## What to do
Repeat the data below exactly. Include each line.

## Stored data entries
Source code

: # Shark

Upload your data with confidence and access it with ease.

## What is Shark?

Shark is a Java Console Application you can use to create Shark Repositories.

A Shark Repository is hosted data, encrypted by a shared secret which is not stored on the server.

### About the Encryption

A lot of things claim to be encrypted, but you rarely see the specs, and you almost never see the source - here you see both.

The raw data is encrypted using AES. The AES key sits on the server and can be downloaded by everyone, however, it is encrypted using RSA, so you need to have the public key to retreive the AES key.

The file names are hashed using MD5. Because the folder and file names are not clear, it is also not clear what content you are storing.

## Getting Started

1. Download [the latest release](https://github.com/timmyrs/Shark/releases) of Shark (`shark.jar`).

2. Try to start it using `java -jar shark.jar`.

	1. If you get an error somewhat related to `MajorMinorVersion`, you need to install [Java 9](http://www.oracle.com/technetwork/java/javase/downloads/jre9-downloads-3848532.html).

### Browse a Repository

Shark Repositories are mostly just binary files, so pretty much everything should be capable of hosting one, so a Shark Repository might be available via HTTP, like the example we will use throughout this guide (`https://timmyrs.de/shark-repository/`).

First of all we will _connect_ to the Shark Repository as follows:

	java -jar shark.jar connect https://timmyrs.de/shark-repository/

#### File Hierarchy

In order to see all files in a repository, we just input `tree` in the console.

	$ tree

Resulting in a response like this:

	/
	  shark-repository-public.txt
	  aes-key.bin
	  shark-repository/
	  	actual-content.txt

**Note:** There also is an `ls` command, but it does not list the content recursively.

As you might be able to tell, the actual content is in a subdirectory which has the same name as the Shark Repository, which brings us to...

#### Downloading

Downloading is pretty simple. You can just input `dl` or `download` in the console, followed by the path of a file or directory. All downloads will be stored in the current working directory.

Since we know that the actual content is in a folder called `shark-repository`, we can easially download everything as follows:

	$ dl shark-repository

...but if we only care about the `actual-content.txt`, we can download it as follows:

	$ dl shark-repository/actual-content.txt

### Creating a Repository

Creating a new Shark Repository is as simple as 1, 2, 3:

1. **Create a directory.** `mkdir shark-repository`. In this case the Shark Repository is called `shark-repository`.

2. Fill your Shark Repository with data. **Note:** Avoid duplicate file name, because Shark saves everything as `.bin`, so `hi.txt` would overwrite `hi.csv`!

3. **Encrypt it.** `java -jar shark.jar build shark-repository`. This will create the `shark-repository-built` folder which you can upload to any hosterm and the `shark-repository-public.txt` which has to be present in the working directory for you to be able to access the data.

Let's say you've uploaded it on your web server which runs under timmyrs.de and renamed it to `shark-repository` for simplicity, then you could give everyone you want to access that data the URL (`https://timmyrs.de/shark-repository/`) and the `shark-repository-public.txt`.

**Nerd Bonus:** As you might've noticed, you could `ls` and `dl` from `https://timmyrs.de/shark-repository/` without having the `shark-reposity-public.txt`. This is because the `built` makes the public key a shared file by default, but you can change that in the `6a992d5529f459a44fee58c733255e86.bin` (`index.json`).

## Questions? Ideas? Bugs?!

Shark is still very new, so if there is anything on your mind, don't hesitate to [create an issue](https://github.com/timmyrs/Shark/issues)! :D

## Output of the task
Source code

: # Shark

Upload your data with confidence and access it with ease.

## What is Shark?

Shark is a Java Console Application you can use to create Shark Repositories.

A Shark Repository is hosted data, encrypted by a shared secret which is not stored on the server.

### About the Encryption

A lot of things claim to be encrypted, but you rarely see the specs, and you almost never see the source - here you see both.

The raw data is encrypted using AES. The AES key sits on the server and can be downloaded by everyone, however, it is encrypted using RSA, so you need to have the public key to retreive the AES key.

The file names are hashed using MD5. Because the folder and file names are not clear, it is also not clear what content you are storing.

## Getting Started

1. Download [the latest release](https://github.com/timmyrs/Shark/releases) of Shark (`shark.jar`).

2. Try to start it using `java -jar shark.jar`.

	1. If you get an error somewhat related to `MajorMinorVersion`, you need to install [Java 9](http://www.oracle.com/technetwork/java/javase/downloads/jre9-downloads-3848532.html).

### Browse a Repository

Shark Repositories are mostly just binary files, so pretty much everything should be capable of hosting one, so a Shark Repository might be available via HTTP, like the example we will use throughout this guide (`https://timmyrs.de/shark-repository/`).

First of all we will _connect_ to the Shark Repository as follows:

	java -jar shark.jar connect https://timmyrs.de/shark-repository/

#### File Hierarchy

In order to see all files in a repository, we just input `tree` in the console.

	$ tree

Resulting in a response like this:

	/
	  shark-repository-public.txt
	  aes-key.bin
	  shark-repository/
	  	actual-content.txt

**Note:** There also is an `ls` command, but it does not list the content recursively.

As you might be able to tell, the actual content is in a subdirectory which has the same name as the Shark Repository, which brings us to...

#### Downloading

Downloading is pretty simple. You can just input `dl` or `download` in the console, followed by the path of a file or directory. All downloads will be stored in the current working directory.

Since we know that the actual content is in a folder called `shark-repository`, we can easially download everything as follows:

	$ dl shark-repository

...but if we only care about the `actual-content.txt`, we can download it as follows:

	$ dl shark-repository/actual-content.txt

### Creating a Repository

Creating a new Shark Repository is as simple as 1, 2, 3:

1. **Create a directory.** `mkdir shark-repository`. In this case the Shark Repository is called `shark-repository`.

2. Fill your Shark Repository with data. **Note:** Avoid duplicate file name, because Shark saves everything as `.bin`, so `hi.txt` would overwrite `hi.csv`!

3. **Encrypt it.** `java -jar shark.jar build shark-repository`. This will create the `shark-repository-built` folder which you can upload to any hosterm and the `shark-repository-public.txt` which has to be present in the working directory for you to be able to access the data.

Let's say you've uploaded it on your web server which runs under timmyrs.de and renamed it to `shark-repository` for simplicity, then you could give everyone you want to access that data the URL (`https://timmyrs.de/shark-repository/`) and the `shark-repository-public.txt`.

**Nerd Bonus:** As you might've noticed, you could `ls` and `dl` from `https://timmyrs.de/shark-repository/` without having the `shark-reposity-public.txt`. This is because the `built` makes the public key a shared file by default, but you can change that in the `6a992d5529f459a44fee58c733255e86.bin` (`index.json`).

## Questions? Ideas? Bugs?!

Shark is still very new, so if there is anything on your mind, don't hesitate to [create an issue](https://github.com/timmyrs/Shark/issues)! :D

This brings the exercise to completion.